The public learned how tech giants collected and used personal data to create customized marketing campaigns and ads. Facebook has been fined $5 billion, the most the FTC has ever imposed, for violating data privacy laws (FTC.)
Next was Web 2. Some call a computer code that lets you open and edit files the “read/write” Internet. This version of the Internet allowed people to create and publish content on Tumblr, forums, and Craigslist. Later, the emergence of social media sites like Facebook, Twitter, and Instagram raised the bar for content sharing.
The public learn how tech giants collected and used personal data to create customize marketing campaigns and ads. Facebook has been fined $5 billion, the most the FTC has ever imposed, for violating data privacy laws (FTC.)
Despite Web 2’s amazing free services, many people are tired of the new “walled gardens” established by large tech companies and want more control over their data and content. Web 3 helps here.
It’s possible to think of Web 3 as the “read/write/own” stage of the Internet. Users can take part in the governance and management of the protocols themselves rather than just using free tech platforms in exchange for our data. People can thus become shareholders and participants rather than just clients or commodities.
These shares, which in Web 3 are refer to as tokens or cryptocurrencies, signify ownership of the decentralize networks known as blockchains. You can influence the network if you possess a sufficient number of these tokens. Owners of governance tokens have the option to use their funds to vote on issues like the development of a decentralise lending protocol.
Brooks: “Investors decide what happens on the decentralise internet, while Twitter, Facebook, Google, and a few others do on the main internet.”
What can you do on Web 3?
Web 3 enables the spread of cooperative governance frameworks for previously centralise products. A meme, a work of art, someone’s social media posts, or even passes to one of Gary Vee’s conferences can all be tokenize.

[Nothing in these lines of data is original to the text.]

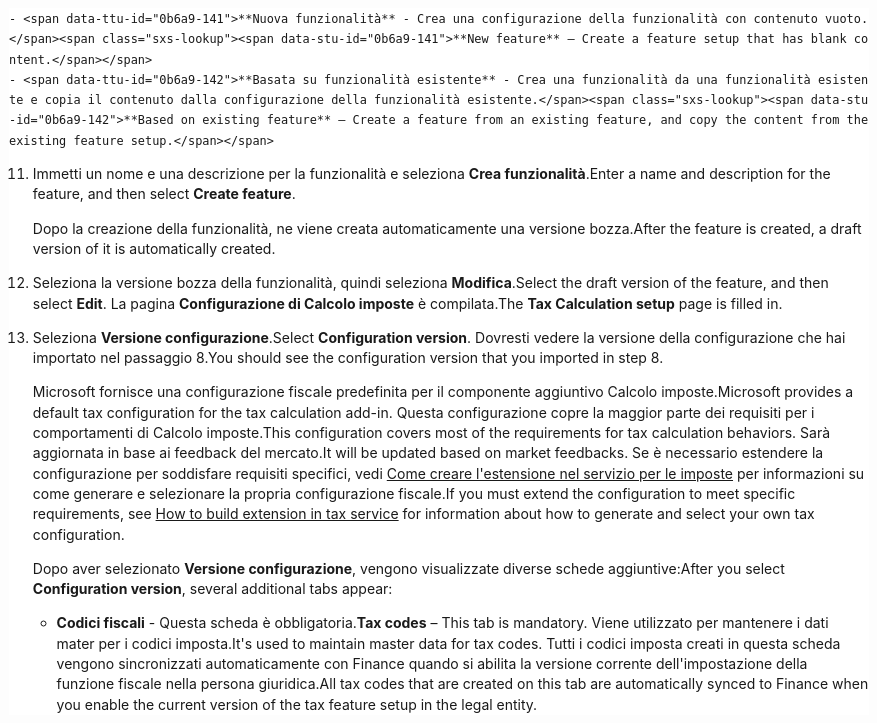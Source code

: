     - <span data-ttu-id="0b6a9-141">**Nuova funzionalità** - Crea una configurazione della funzionalità con contenuto vuoto.</span><span class="sxs-lookup"><span data-stu-id="0b6a9-141">**New feature** – Create a feature setup that has blank content.</span></span>
    - <span data-ttu-id="0b6a9-142">**Basata su funzionalità esistente** - Crea una funzionalità da una funzionalità esistente e copia il contenuto dalla configurazione della funzionalità esistente.</span><span class="sxs-lookup"><span data-stu-id="0b6a9-142">**Based on existing feature** – Create a feature from an existing feature, and copy the content from the existing feature setup.</span></span>

11. <span data-ttu-id="0b6a9-143">Immetti un nome e una descrizione per la funzionalità e seleziona **Crea funzionalità**.</span><span class="sxs-lookup"><span data-stu-id="0b6a9-143">Enter a name and description for the feature, and then select **Create feature**.</span></span>

    <span data-ttu-id="0b6a9-144">Dopo la creazione della funzionalità, ne viene creata automaticamente una versione bozza.</span><span class="sxs-lookup"><span data-stu-id="0b6a9-144">After the feature is created, a draft version of it is automatically created.</span></span>

12. <span data-ttu-id="0b6a9-145">Seleziona la versione bozza della funzionalità, quindi seleziona **Modifica**.</span><span class="sxs-lookup"><span data-stu-id="0b6a9-145">Select the draft version of the feature, and then select **Edit**.</span></span> <span data-ttu-id="0b6a9-146">La pagina **Configurazione di Calcolo imposte** è compilata.</span><span class="sxs-lookup"><span data-stu-id="0b6a9-146">The **Tax Calculation setup** page is filled in.</span></span>
13. <span data-ttu-id="0b6a9-147">Seleziona **Versione configurazione**.</span><span class="sxs-lookup"><span data-stu-id="0b6a9-147">Select **Configuration version**.</span></span> <span data-ttu-id="0b6a9-148">Dovresti vedere la versione della configurazione che hai importato nel passaggio 8.</span><span class="sxs-lookup"><span data-stu-id="0b6a9-148">You should see the configuration version that you imported in step 8.</span></span>

    <span data-ttu-id="0b6a9-149">Microsoft fornisce una configurazione fiscale predefinita per il componente aggiuntivo Calcolo imposte.</span><span class="sxs-lookup"><span data-stu-id="0b6a9-149">Microsoft provides a default tax configuration for the tax calculation add-in.</span></span> <span data-ttu-id="0b6a9-150">Questa configurazione copre la maggior parte dei requisiti per i comportamenti di Calcolo imposte.</span><span class="sxs-lookup"><span data-stu-id="0b6a9-150">This configuration covers most of the requirements for tax calculation behaviors.</span></span> <span data-ttu-id="0b6a9-151">Sarà aggiornata in base ai feedback del mercato.</span><span class="sxs-lookup"><span data-stu-id="0b6a9-151">It will be updated based on market feedbacks.</span></span> <span data-ttu-id="0b6a9-152">Se è necessario estendere la configurazione per soddisfare requisiti specifici, vedi [Come creare l'estensione nel servizio per le imposte](./tax-service-add-data-fields-tax-integration-by-extension.md) per informazioni su come generare e selezionare la propria configurazione fiscale.</span><span class="sxs-lookup"><span data-stu-id="0b6a9-152">If you must extend the configuration to meet specific requirements, see [How to build extension in tax service](./tax-service-add-data-fields-tax-integration-by-extension.md) for information about how to generate and select your own tax configuration.</span></span>

    <span data-ttu-id="0b6a9-153">Dopo aver selezionato **Versione configurazione**, vengono visualizzate diverse schede aggiuntive:</span><span class="sxs-lookup"><span data-stu-id="0b6a9-153">After you select **Configuration version**, several additional tabs appear:</span></span>

    - <span data-ttu-id="0b6a9-154">**Codici fiscali** - Questa scheda è obbligatoria.</span><span class="sxs-lookup"><span data-stu-id="0b6a9-154">**Tax codes** – This tab is mandatory.</span></span> <span data-ttu-id="0b6a9-155">Viene utilizzato per mantenere i dati mater per i codici imposta.</span><span class="sxs-lookup"><span data-stu-id="0b6a9-155">It's used to maintain master data for tax codes.</span></span> <span data-ttu-id="0b6a9-156">Tutti i codici imposta creati in questa scheda vengono sincronizzati automaticamente con Finance quando si abilita la versione corrente dell'impostazione della funzione fiscale nella persona giuridica.</span><span class="sxs-lookup"><span data-stu-id="0b6a9-156">All tax codes that are created on this tab are automatically synced to Finance when you enable the current version of the tax feature setup in the legal entity.</span></span>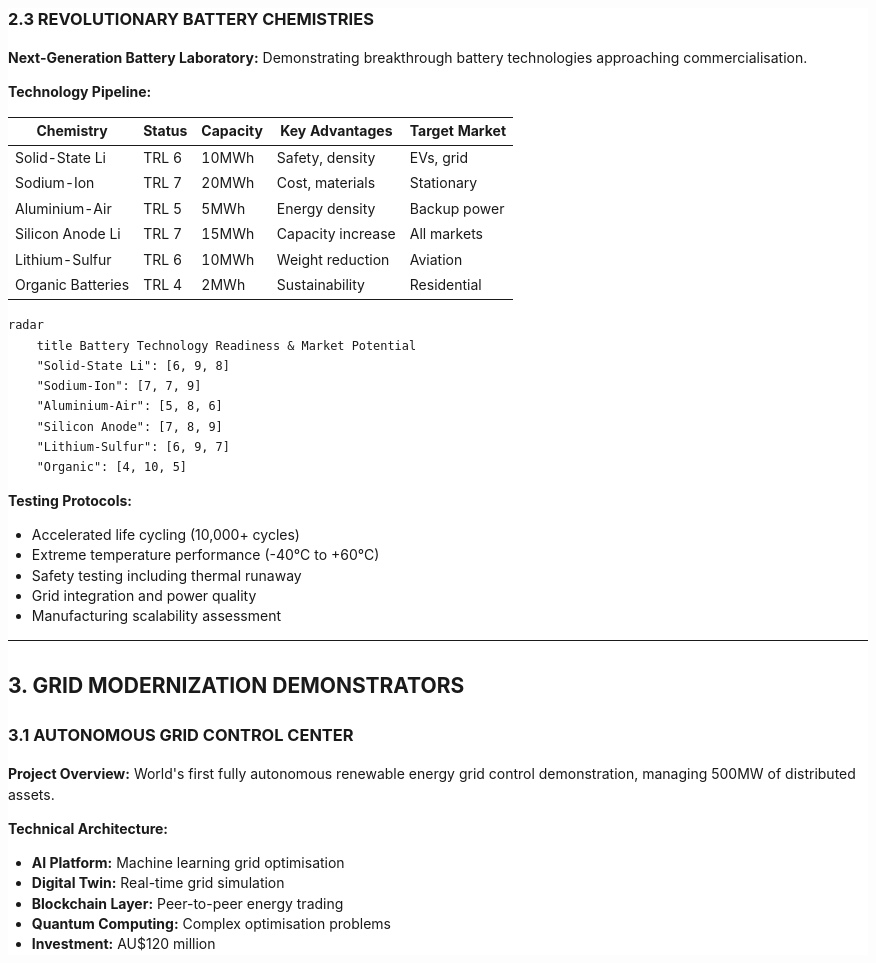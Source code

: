### 2.3 REVOLUTIONARY BATTERY CHEMISTRIES

**Next-Generation Battery Laboratory:**
Demonstrating breakthrough battery technologies approaching commercialisation.

**Technology Pipeline:**

| Chemistry | Status | Capacity | Key Advantages | Target Market |
|-----------|---------|----------|----------------|---------------|
| Solid-State Li | TRL 6 | 10MWh | Safety, density | EVs, grid |
| Sodium-Ion | TRL 7 | 20MWh | Cost, materials | Stationary |
| Aluminium-Air | TRL 5 | 5MWh | Energy density | Backup power |
| Silicon Anode Li | TRL 7 | 15MWh | Capacity increase | All markets |
| Lithium-Sulfur | TRL 6 | 10MWh | Weight reduction | Aviation |
| Organic Batteries | TRL 4 | 2MWh | Sustainability | Residential |

```mermaid
radar
    title Battery Technology Readiness & Market Potential
    "Solid-State Li": [6, 9, 8]
    "Sodium-Ion": [7, 7, 9]
    "Aluminium-Air": [5, 8, 6]
    "Silicon Anode": [7, 8, 9]
    "Lithium-Sulfur": [6, 9, 7]
    "Organic": [4, 10, 5]
```

**Testing Protocols:**
- Accelerated life cycling (10,000+ cycles)
- Extreme temperature performance (-40°C to +60°C)
- Safety testing including thermal runaway
- Grid integration and power quality
- Manufacturing scalability assessment

---

## 3. GRID MODERNIZATION DEMONSTRATORS

### 3.1 AUTONOMOUS GRID CONTROL CENTER

**Project Overview:**
World's first fully autonomous renewable energy grid control demonstration, managing 500MW of distributed assets.

**Technical Architecture:**
- **AI Platform:** Machine learning grid optimisation
- **Digital Twin:** Real-time grid simulation
- **Blockchain Layer:** Peer-to-peer energy trading
- **Quantum Computing:** Complex optimisation problems
- **Investment:** AU$120 million
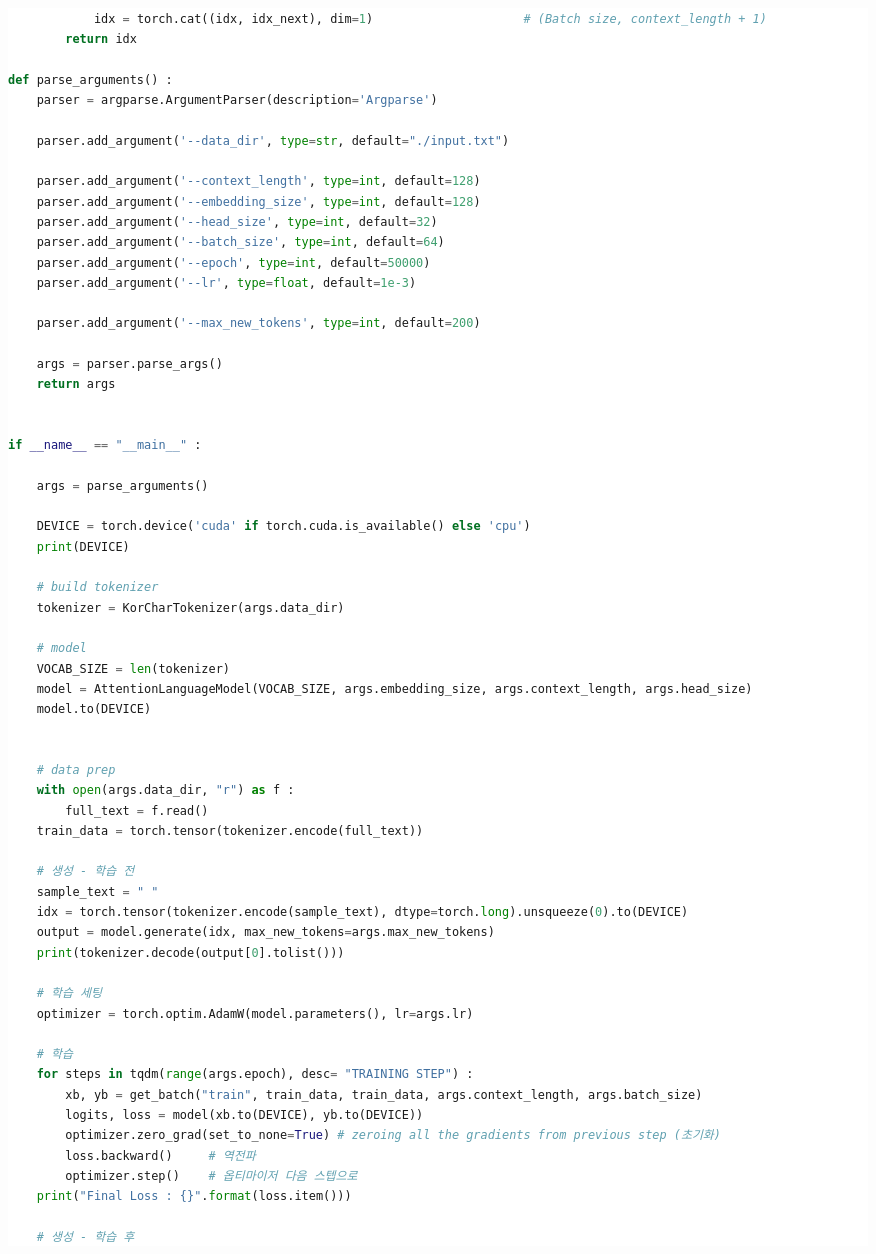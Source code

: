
 ```python
            idx = torch.cat((idx, idx_next), dim=1)                     # (Batch size, context_length + 1)
        return idx

def parse_arguments() :
    parser = argparse.ArgumentParser(description='Argparse')

    parser.add_argument('--data_dir', type=str, default="./input.txt")

    parser.add_argument('--context_length', type=int, default=128)
    parser.add_argument('--embedding_size', type=int, default=128)
    parser.add_argument('--head_size', type=int, default=32)
    parser.add_argument('--batch_size', type=int, default=64)
    parser.add_argument('--epoch', type=int, default=50000)
    parser.add_argument('--lr', type=float, default=1e-3)

    parser.add_argument('--max_new_tokens', type=int, default=200)
    
    args = parser.parse_args()
    return args
  

if __name__ == "__main__" :

    args = parse_arguments()
    
    DEVICE = torch.device('cuda' if torch.cuda.is_available() else 'cpu')
    print(DEVICE)

    # build tokenizer
    tokenizer = KorCharTokenizer(args.data_dir)

    # model
    VOCAB_SIZE = len(tokenizer)
    model = AttentionLanguageModel(VOCAB_SIZE, args.embedding_size, args.context_length, args.head_size)
    model.to(DEVICE)


    # data prep
    with open(args.data_dir, "r") as f :
        full_text = f.read()
    train_data = torch.tensor(tokenizer.encode(full_text))

    # 생성 - 학습 전
    sample_text = " "
    idx = torch.tensor(tokenizer.encode(sample_text), dtype=torch.long).unsqueeze(0).to(DEVICE)
    output = model.generate(idx, max_new_tokens=args.max_new_tokens)
    print(tokenizer.decode(output[0].tolist()))

    # 학습 세팅
    optimizer = torch.optim.AdamW(model.parameters(), lr=args.lr)

    # 학습
    for steps in tqdm(range(args.epoch), desc= "TRAINING STEP") :
        xb, yb = get_batch("train", train_data, train_data, args.context_length, args.batch_size)
        logits, loss = model(xb.to(DEVICE), yb.to(DEVICE))
        optimizer.zero_grad(set_to_none=True) # zeroing all the gradients from previous step (초기화)
        loss.backward()     # 역전파
        optimizer.step()    # 옵티마이저 다음 스텝으로
    print("Final Loss : {}".format(loss.item()))

    # 생성 - 학습 후
```

[^1]: 이를 self-attention이라고 부르는 이유는 모든 key, query, value가 하나의 벡터로부터 왔기 때문이다. 반면 cross attention은 query vector가 곱해지게 되는 key와 value vector가 다른 토큰으로부터 오는 경우를 일컫는다.
[^2]: 2차원일 경우 ax + by, 3차원일 경우 ax + by + cz ...로, attention값은 head_size개만큼의 합 형태의 확률변수가 된다. 각 확률변수가 독립이라고 가정할 때, 합으로 만들어진 확률변수의 분산은 곧 각 분산의 합만큼 커지게 된다. 
[^3]: 표준편차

The gaming sector is an excellent illustration of the paradigm shift. Players constantly complain about glitches in their favorite video game or how the latest patch off-balanced their favorite weapon. With Web 3, players can contribute to the game and decide how it should be run. Virtual worlds power in part by Web 3 are being develop by large Web 2 companies like Meta and Ubisoft. By enabling players to become the immutable owners of the items they accumulate, non-fungible tokens (NFT) will also significantly contribute to the transformation of the gaming industry.
Criticisms of Web 3
The best web 3 services company is primarily criticized for falling short of its ideals. Blockchain network ownership is concentrate in the hands of early adopters and venture capitalists rather than being evenly distribute. This topic has recently come to the fore because of a public Twitter spat between Block Inc. CEO Jack Dorsey and several venture capitalists regarding Web 3.
“Decentralization theatre” refers to decentralized blockchain projects in name but not practice. Private blockchains, VC-backed investments, or decentralized finance (DeFi) protocols are examples of decentralization theatre.
Despite the protocol community’s lack of leadership, there are figureheads. Vitalik Buterin, the co-founder of Ethereum, continues to wield enormous power over the network even though he is no longer actively involve in its development. “Vitalik is hilarious and contradictory. Kaminska told Crypto Syllabus, “He’s the spiritual leader of a headless system he create and oversees.
Within protocols for decentralise finance, things aren’t much better. Voter apathy is rampant, they rely on centralize infrastructure, and there is a high barrier to entry for building them because building blockchains are esoteric magic only for the most specialize engineers.
However, Web 3 has a lot of potential despite its issues. Over the next ten years, regular users will learn whether it’s too idealistic to put into practice.